Stored data
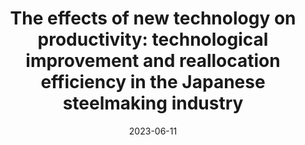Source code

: ---
title: "The effects of new technology on productivity: technological improvement and reallocation efficiency in the Japanese steelmaking industry"
collection: publications
category: manuscripts
permalink: /publication/2023-06-11-jeconstruct-steel
excerpt: ''
date: 2023-06-11
venue: 'Journal of Economic Structures'
paperurl: 'http://academicpages.github.io/files/paper3.pdf'
citation: 'Kobayashi, Ryuki. (2023). &quot;Paper Title Number 3.&quot; <i>GitHub Journal of Bugs</i>. 12, 6.'
---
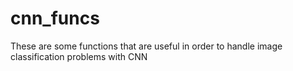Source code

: # cnn_funcs
These are some functions that are useful in order to handle image classification problems with CNN
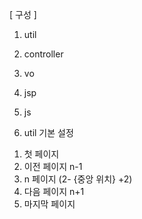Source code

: [ 구성 ]

1. util
2. controller
3. vo
4. jsp
5. js

1. util
기본 설정
1) 첫 페이지
2) 이전 페이지 n-1 
3) n 페이지 (2- {중앙 위치} +2)
4) 다음 페이지 n+1
5) 마지막 페이지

__Try it__. The answer must be every line from the entries above that holds the string "Journal".

__Task answer__.
venue: 'Journal of Economic Structures'
citation: 'Kobayashi, Ryuki. (2023). &quot;Paper Title Number 3.&quot; <i>GitHub Journal of Bugs</i>. 12, 6.'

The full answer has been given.